PAN dan PPP tercatat memiliki potensi volatilitas pemilih lebih tinggi. Hampir separuh pemilihnya masuk kategori lebih cair untuk berpindah pilihan. Meskipun dari sisi jumlah responden di survei ini pemilih kedua partai relatif tidak banyak, setidaknya hal ini bisa menjadi pola potensi pergeseran pemilih dari kedua partai ini. Sebagian besar pemilih PAN cenderung beralih pilihan ke Demokrat, sedangkan PPP lebih menyebar ke partai-partai berbasis pemilih Muslim, seperti PKB, PAN, dan PKS.
Sementara itu, dari partai politik papan atas dan menengah, yakni PDI-P, Gerindra, Partai Golkar, Demokrat, PKS, dan Nasdem, rata-rata potensi volatilitas pemilihnya 30 persen. Artinya sepertiga dari pemilih partai-partai ini berpeluang berpindah pilihan atau bergeser untuk memilih parpol lain.
Ada kecenderungan pemilih-pemilih partai berbasis nasionalis lebih bergeser pada partai-partai politik yang memiliki karakter yang sama. Sebaliknya, seperti halnya yang terjadi pada pemilih PPP, pemilih-pemilih berbasis massa pemilih Islam juga bergeser pada partai-partai berbasis pemilih yang sama.
PDI-P, misalnya, sebagian pemilihnya bergeser ke Gerindra, Partai Golkar, dan Nasdem. Hal yang sama dijumpai pada persebaran pemilih Partai Golkar yang cenderung sebagian bisa berpindah ke Gerindra dan Nasdem. Menariknya, pemilih Gerindra cenderung lebih dekat dengan PKS. Hal ini terlihat hampir seperlima pemilih Gerindra berpeluang bergeser ke PKS. Memori kedekatan Gerindra dan PKS yang berada di luar pemerintahan pada periode pertama era Joko Widodo bisa jadi turut memengaruhi preferensi pilihan pemilih.

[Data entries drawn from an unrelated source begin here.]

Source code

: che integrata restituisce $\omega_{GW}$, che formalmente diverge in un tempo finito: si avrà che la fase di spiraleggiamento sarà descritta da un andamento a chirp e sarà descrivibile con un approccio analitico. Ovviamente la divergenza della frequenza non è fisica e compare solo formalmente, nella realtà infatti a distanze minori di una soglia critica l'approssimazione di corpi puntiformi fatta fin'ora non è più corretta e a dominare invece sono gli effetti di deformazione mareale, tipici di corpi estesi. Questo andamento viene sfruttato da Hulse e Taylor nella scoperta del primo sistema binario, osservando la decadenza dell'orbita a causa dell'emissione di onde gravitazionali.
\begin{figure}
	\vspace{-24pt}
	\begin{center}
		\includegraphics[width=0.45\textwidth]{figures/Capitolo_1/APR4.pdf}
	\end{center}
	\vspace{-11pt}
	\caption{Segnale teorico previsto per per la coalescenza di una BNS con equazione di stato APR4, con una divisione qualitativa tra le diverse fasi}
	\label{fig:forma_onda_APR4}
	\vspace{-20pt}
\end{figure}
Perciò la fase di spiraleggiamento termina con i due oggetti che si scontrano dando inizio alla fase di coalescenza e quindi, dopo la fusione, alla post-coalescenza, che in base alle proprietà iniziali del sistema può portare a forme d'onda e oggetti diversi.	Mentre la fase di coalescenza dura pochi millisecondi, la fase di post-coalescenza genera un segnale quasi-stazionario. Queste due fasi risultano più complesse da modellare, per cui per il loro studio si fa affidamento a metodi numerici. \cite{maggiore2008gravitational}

Selain potensi volatilitas dan loyalitas yang sejauh ini lebih banyak dipengaruhi oleh faktor kedekatan identitas kepartaian antara pemilih dan partai politik, fenomena kedua yang juga menjadi tantangan partai mempertahankan raihan elektoralnya adalah siapa calon presiden yang akan mereka usung.
Artinya, loyalitas pemilih partai politik berpeluang kembali ”terganggu” dengan faktor calon presiden yang diusung partai politik. Ada kecenderungan, loyalitas pemilih partai politik kembali turun jika sosok calon presiden yang diusung partai pilihannya tersebut tidak dikehendaki atau tidak sesuai dengan harapan pemilih.
Survei Kompas pada Oktober ini merekam, dari sembilan partai politik parlemen yang sudah dipastikan lolos menjadi peserta Pemilu 2024, selain memiliki potensi penurunan loyalitas pemilih rata-rata mencapai 35,9 persen, loyalitasnya berpotensi kembali menurun rata-rata sekitar 21 persen jika sosok calon presiden yang mereka usung tidak disukai pemilihnya.
Dengan sistem pemilu serentak antara memilih calon anggota legislatif partai politik dan memilih pasangan calon presiden dan calon wakil presiden, potensi terjadinya pilihan terpisah akan berpeluang besar terjadi. Apalagi survei juga menangkap adanya potensi ”perlawanan” dari pemilih partai jika harapan mereka terhadap sosok calon presiden yang diidamkan tidak sesuai dengan calon presiden pilihan partai yang ia pilih. Perlawanan itu diwujudkan dengan beralih memilih partai politik lain yang rata-rata potensinya mencapai 38 persen.
Inilah dua tantangan yang tidak mudah bagi partai politik untuk bertarung memperebutkan simpati pemilih. Ancaman volatilitas pemilih karena rendahnya identitas kepartaian pemilih secara umum serta ancaman beralihnya pilihan pemilih partai karena calon presiden yang diusung tak sesuai dengan kehendak pemilihnya. Dua tahun menjelang pemilu, potensi pergeseran pemilih partai tetap akan dinamis seiring langkah-langkah partai menyiapkan calon presiden yang akan diusungnya.